Impact and the Performance of Impact

by: Francisco Martinez | Principal and Co-Founder

Sovereign Good's thoughts on what works and what doesn't, and the entry points for both scenarios.

Every funder wants impact. Few want to do the unglamorous work of finding out whether they're getting it. In that gap lives a whole genre of activity that looks like impact, photographs like impact, and reports like impact, while changing very little about the problem it claims to address. The polite word for it is storytelling. A blunter word is impact-washing.

Impact-washing is not a program that tried something reasonable and didn't work. That's just philanthropy; most good ideas fail, and the failures teach you things. Impact-washing is the practice of presenting activity as if it were results: counting what's easy to count, framing what's flattering to frame, and quietly declining to ask the question that would settle the matter.

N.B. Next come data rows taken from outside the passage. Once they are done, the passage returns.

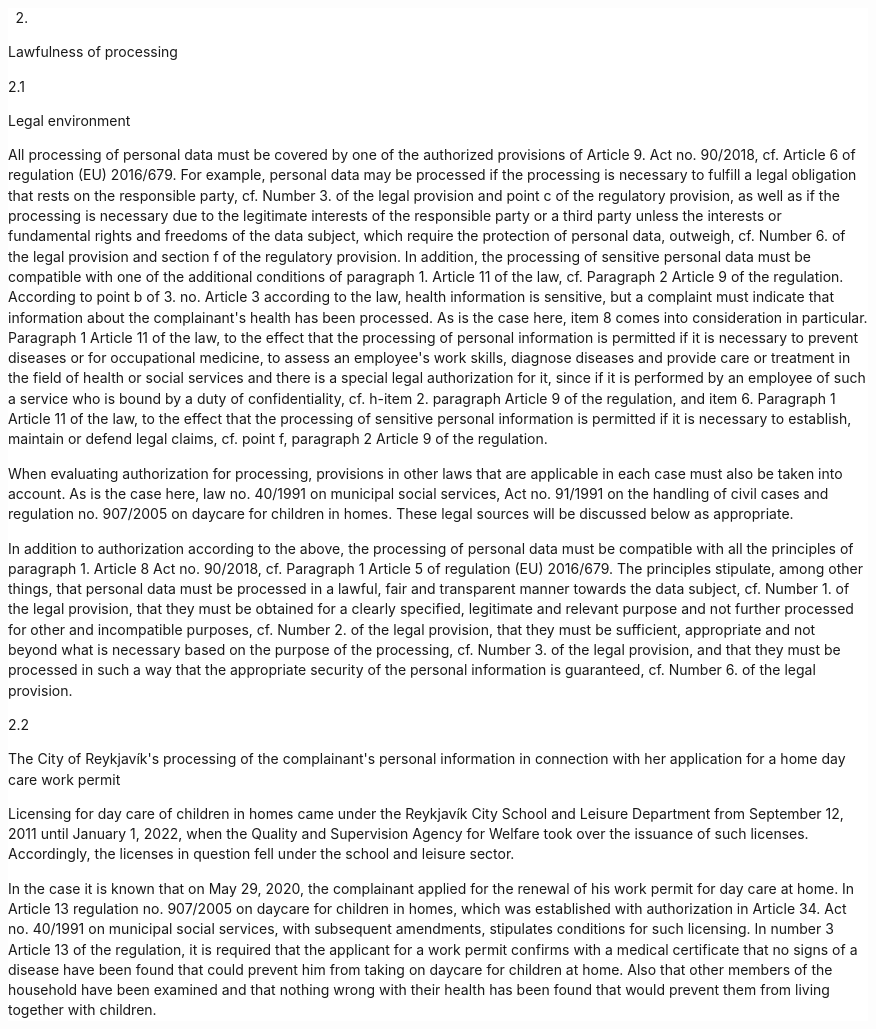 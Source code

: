 2.

Lawfulness of processing

2.1

Legal environment

All processing of personal data must be covered by one of the authorized provisions of Article 9. Act no. 90/2018, cf. Article 6 of regulation (EU) 2016/679. For example, personal data may be processed if the processing is necessary to fulfill a legal obligation that rests on the responsible party, cf. Number 3. of the legal provision and point c of the regulatory provision, as well as if the processing is necessary due to the legitimate interests of the responsible party or a third party unless the interests or fundamental rights and freedoms of the data subject, which require the protection of personal data, outweigh, cf. Number 6. of the legal provision and section f of the regulatory provision. In addition, the processing of sensitive personal data must be compatible with one of the additional conditions of paragraph 1. Article 11 of the law, cf. Paragraph 2 Article 9 of the regulation. According to point b of 3. no. Article 3 according to the law, health information is sensitive, but a complaint must indicate that information about the complainant's health has been processed. As is the case here, item 8 comes into consideration in particular. Paragraph 1 Article 11 of the law, to the effect that the processing of personal information is permitted if it is necessary to prevent diseases or for occupational medicine, to assess an employee's work skills, diagnose diseases and provide care or treatment in the field of health or social services and there is a special legal authorization for it, since if it is performed by an employee of such a service who is bound by a duty of confidentiality, cf. h-item 2. paragraph Article 9 of the regulation, and item 6. Paragraph 1 Article 11 of the law, to the effect that the processing of sensitive personal information is permitted if it is necessary to establish, maintain or defend legal claims, cf. point f, paragraph 2 Article 9 of the regulation.

When evaluating authorization for processing, provisions in other laws that are applicable in each case must also be taken into account. As is the case here, law no. 40/1991 on municipal social services, Act no. 91/1991 on the handling of civil cases and regulation no. 907/2005 on daycare for children in homes. These legal sources will be discussed below as appropriate.

In addition to authorization according to the above, the processing of personal data must be compatible with all the principles of paragraph 1. Article 8 Act no. 90/2018, cf. Paragraph 1 Article 5 of regulation (EU) 2016/679. The principles stipulate, among other things, that personal data must be processed in a lawful, fair and transparent manner towards the data subject, cf. Number 1. of the legal provision, that they must be obtained for a clearly specified, legitimate and relevant purpose and not further processed for other and incompatible purposes, cf. Number 2. of the legal provision, that they must be sufficient, appropriate and not beyond what is necessary based on the purpose of the processing, cf. Number 3. of the legal provision, and that they must be processed in such a way that the appropriate security of the personal information is guaranteed, cf. Number 6. of the legal provision.

2.2

The City of Reykjavík's processing of the complainant's personal information in connection with her application for a home day care work permit

Licensing for day care of children in homes came under the Reykjavík City School and Leisure Department from September 12, 2011 until January 1, 2022, when the Quality and Supervision Agency for Welfare took over the issuance of such licenses. Accordingly, the licenses in question fell under the school and leisure sector.

In the case it is known that on May 29, 2020, the complainant applied for the renewal of his work permit for day care at home. In Article 13 regulation no. 907/2005 on daycare for children in homes, which was established with authorization in Article 34. Act no. 40/1991 on municipal social services, with subsequent amendments, stipulates conditions for such licensing. In number 3 Article 13 of the regulation, it is required that the applicant for a work permit confirms with a medical certificate that no signs of a disease have been found that could prevent him from taking on daycare for children at home. Also that other members of the household have been examined and that nothing wrong with their health has been found that would prevent them from living together with children.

You can usually spot it by what gets measured. A workforce program reports that it trained four hundred people. Good. Did they get jobs? Did the jobs pay enough to live on? Were they still employed a year later, or did the program graduate them into the same dead end they started in? The training number is real, and it tells you almost nothing about impact. It's an output, a measure of effort. Impact is what changed in someone's life as a result, and it is harder to measure, which is exactly why so much reporting stops at the output and calls it a day.

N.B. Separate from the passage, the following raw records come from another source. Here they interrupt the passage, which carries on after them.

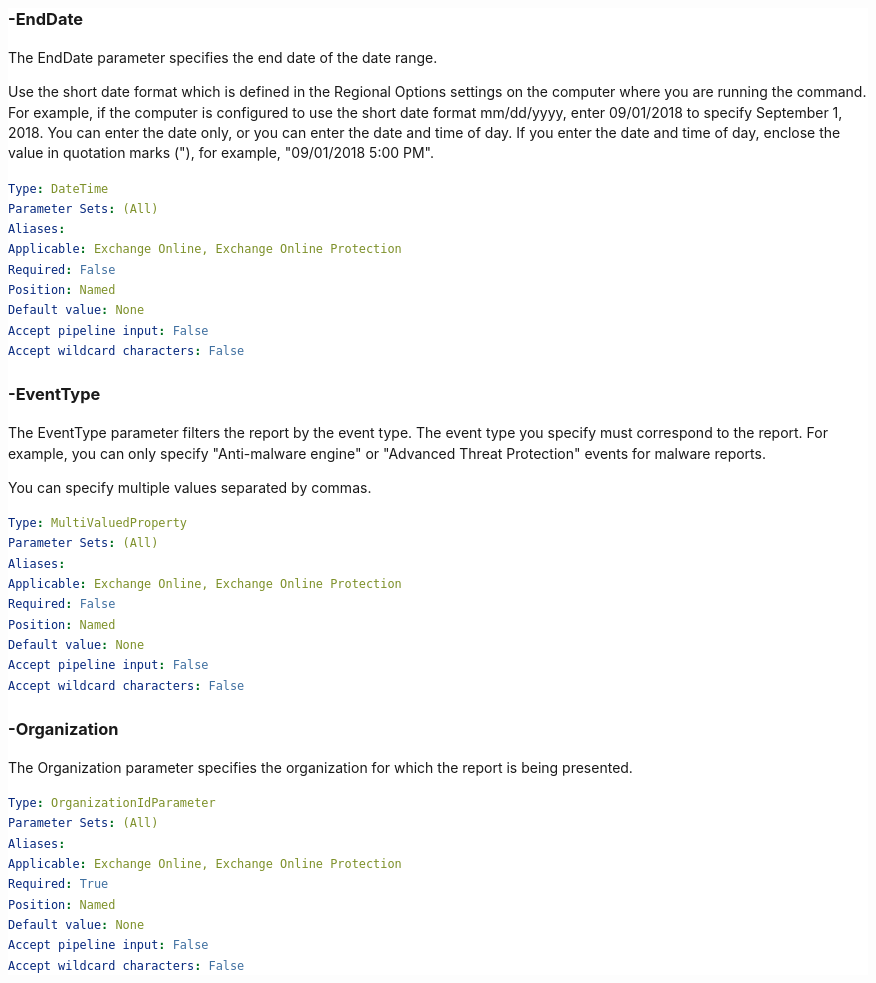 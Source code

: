 ### -EndDate
The EndDate parameter specifies the end date of the date range.

Use the short date format which is defined in the Regional Options settings on the computer where you are running the command. For example, if the computer is configured to use the short date format mm/dd/yyyy, enter 09/01/2018 to specify September 1, 2018. You can enter the date only, or you can enter the date and time of day. If you enter the date and time of day, enclose the value in quotation marks ("), for example, "09/01/2018 5:00 PM".

```yaml
Type: DateTime
Parameter Sets: (All)
Aliases:
Applicable: Exchange Online, Exchange Online Protection
Required: False
Position: Named
Default value: None
Accept pipeline input: False
Accept wildcard characters: False
```

### -EventType
The EventType parameter filters the report by the event type. The event type you specify must correspond to the report. For example, you can only specify "Anti-malware engine" or "Advanced Threat Protection" events for malware reports.

You can specify multiple values separated by commas.

```yaml
Type: MultiValuedProperty
Parameter Sets: (All)
Aliases:
Applicable: Exchange Online, Exchange Online Protection
Required: False
Position: Named
Default value: None
Accept pipeline input: False
Accept wildcard characters: False
```

### -Organization
The Organization parameter specifies the organization for which the report is being presented.

```yaml
Type: OrganizationIdParameter
Parameter Sets: (All)
Aliases:
Applicable: Exchange Online, Exchange Online Protection
Required: True
Position: Named
Default value: None
Accept pipeline input: False
Accept wildcard characters: False
```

What matters isn't whether numbers are present but whether the painful one is (in reality). Real measurement includes the possibility of bad news. When a funder or grantee only ever reports figures that flatter the work, you're not looking at evidence. You're looking at marketing wearing evidence's clothes.

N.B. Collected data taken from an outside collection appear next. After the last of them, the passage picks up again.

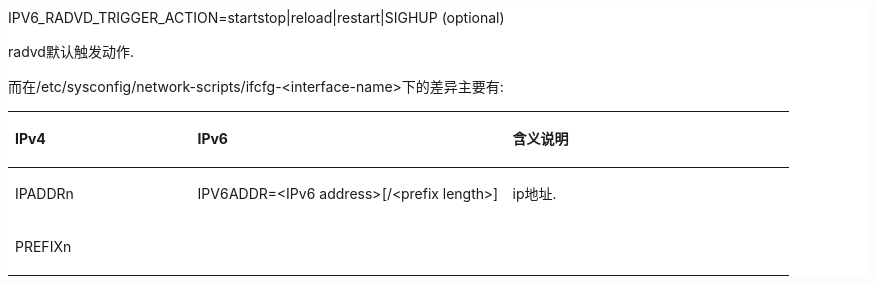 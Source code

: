 <td class="cellrowborder" valign="top" width="40.564056405640564%" headers="mcps1.1.4.1.2 "><p id="zh-cn_topic_0161841799_zh-cn_topic_0159175469_p13460257306"><a name="zh-cn_topic_0161841799_zh-cn_topic_0159175469_p13460257306"></a><a name="zh-cn_topic_0161841799_zh-cn_topic_0159175469_p13460257306"></a>IPV6_RADVD_TRIGGER_ACTION=startstop|reload|restart|SIGHUP (optional)</p>
</td>
<td class="cellrowborder" valign="top" width="36.43364336433643%" headers="mcps1.1.4.1.3 "><p id="zh-cn_topic_0161841799_zh-cn_topic_0159175469_p19346132573014"><a name="zh-cn_topic_0161841799_zh-cn_topic_0159175469_p19346132573014"></a><a name="zh-cn_topic_0161841799_zh-cn_topic_0159175469_p19346132573014"></a>radvd默认触发动作.</p>
</td>
</tr>
</tbody>
</table>

而在/etc/sysconfig/network-scripts/ifcfg-<interface-name\>下的差异主要有:

<a name="zh-cn_topic_0161841799_zh-cn_topic_0159175469_table4128225193017"></a>
<table><thead align="left"><tr id="zh-cn_topic_0161841799_zh-cn_topic_0159175469_row034692593015"><th class="cellrowborder" valign="top" width="23.36%" id="mcps1.1.4.1.1"><p id="zh-cn_topic_0161841799_zh-cn_topic_0159175469_p14346225143017"><a name="zh-cn_topic_0161841799_zh-cn_topic_0159175469_p14346225143017"></a><a name="zh-cn_topic_0161841799_zh-cn_topic_0159175469_p14346225143017"></a><strong id="zh-cn_topic_0161841799_zh-cn_topic_0159175469_b1766035020317"><a name="zh-cn_topic_0161841799_zh-cn_topic_0159175469_b1766035020317"></a><a name="zh-cn_topic_0161841799_zh-cn_topic_0159175469_b1766035020317"></a>IPv4</strong></p>
</th>
<th class="cellrowborder" valign="top" width="40.339999999999996%" id="mcps1.1.4.1.2"><p id="zh-cn_topic_0161841799_zh-cn_topic_0159175469_p15346132533012"><a name="zh-cn_topic_0161841799_zh-cn_topic_0159175469_p15346132533012"></a><a name="zh-cn_topic_0161841799_zh-cn_topic_0159175469_p15346132533012"></a><strong id="zh-cn_topic_0161841799_zh-cn_topic_0159175469_b3663175019313"><a name="zh-cn_topic_0161841799_zh-cn_topic_0159175469_b3663175019313"></a><a name="zh-cn_topic_0161841799_zh-cn_topic_0159175469_b3663175019313"></a>IPv6</strong></p>
</th>
<th class="cellrowborder" valign="top" width="36.3%" id="mcps1.1.4.1.3"><p id="zh-cn_topic_0161841799_zh-cn_topic_0159175469_p6346142517307"><a name="zh-cn_topic_0161841799_zh-cn_topic_0159175469_p6346142517307"></a><a name="zh-cn_topic_0161841799_zh-cn_topic_0159175469_p6346142517307"></a><strong id="zh-cn_topic_0161841799_zh-cn_topic_0159175469_b18664750163114"><a name="zh-cn_topic_0161841799_zh-cn_topic_0159175469_b18664750163114"></a><a name="zh-cn_topic_0161841799_zh-cn_topic_0159175469_b18664750163114"></a>含义说明</strong></p>
</th>
</tr>
</thead>
<tbody><tr id="zh-cn_topic_0161841799_zh-cn_topic_0159175469_row63465257306"><td class="cellrowborder" valign="top" width="23.36%" headers="mcps1.1.4.1.1 "><p id="zh-cn_topic_0161841799_zh-cn_topic_0159175469_p15346192519307"><a name="zh-cn_topic_0161841799_zh-cn_topic_0159175469_p15346192519307"></a><a name="zh-cn_topic_0161841799_zh-cn_topic_0159175469_p15346192519307"></a>IPADDRn</p>
</td>
<td class="cellrowborder" valign="top" width="40.339999999999996%" headers="mcps1.1.4.1.2 "><p id="zh-cn_topic_0161841799_zh-cn_topic_0159175469_p173461625163014"><a name="zh-cn_topic_0161841799_zh-cn_topic_0159175469_p173461625163014"></a><a name="zh-cn_topic_0161841799_zh-cn_topic_0159175469_p173461625163014"></a>IPV6ADDR=&lt;IPv6 address&gt;[/&lt;prefix length&gt;]</p>
</td>
<td class="cellrowborder" valign="top" width="36.3%" headers="mcps1.1.4.1.3 "><p id="zh-cn_topic_0161841799_zh-cn_topic_0159175469_p133461225173019"><a name="zh-cn_topic_0161841799_zh-cn_topic_0159175469_p133461225173019"></a><a name="zh-cn_topic_0161841799_zh-cn_topic_0159175469_p133461225173019"></a>ip地址.</p>
</td>
</tr>
<tr id="zh-cn_topic_0161841799_zh-cn_topic_0159175469_row13347172513011"><td class="cellrowborder" valign="top" width="23.36%" headers="mcps1.1.4.1.1 "><p id="zh-cn_topic_0161841799_zh-cn_topic_0159175469_p11347192511306"><a name="zh-cn_topic_0161841799_zh-cn_topic_0159175469_p11347192511306"></a><a name="zh-cn_topic_0161841799_zh-cn_topic_0159175469_p11347192511306"></a>PREFIXn</p>
</td>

This matters more in philanthropy than almost anywhere else, for a structural reason worth sitting with entirely. In business, a bad product eventually loses customers, and the market delivers the verdict whether you want it or not. In philanthropy, the people receiving the service rarely have that power. They didn't choose the program, they're not paying for it, and the funder, several steps removed, hears about results mostly through reports written by the people who need the funding to continue. Almost every incentive in the chain rewards a good story over an accurate one. Without someone deliberately insisting on the truth, the system drifts toward comfortable fiction, not because anyone is corrupt, but because nothing in the structure pushes back.

So the work of telling real impact from the performance of it falls to whoever is willing to do it. In our experience, that means a few specific habits. Ask what would count as failure before the money goes out, and write it down, so success can't be redefined after the fact to match whatever happened. Insist on at least one measure the grantee can't fully control; employment a year later, not attendance at the workshop. Talk to the people the program serves, directly, without the grantee in the room arranging the conversation. And treat a grantee who reports a real problem as more trustworthy than one who reports unbroken success, because unbroken success over several years is not a sign of excellence. It's a sign that no one is measuring honestly.

There's a temptation to read all of this as cynicism about the field. It isn't. The reason to care about the difference between impact and its performance is that real impact is possible, and settling for the performance is how you end up funding neither. Donors who insist on knowing the truth, even when the truth is inconvenient, are the ones taking the work most seriously. They want it to work, and you can't know whether it's working without being willing to find out that it isn't.

If you're a funder, the question to bring to your own portfolio is simple and slightly uncomfortable: for each thing you support, do you know what changed, or only what was done? If the honest answer is "what was done," that's not a failure. It's a starting point, and a better one than most. The next conversation is about what you'd need to know to give a different answer a year from now.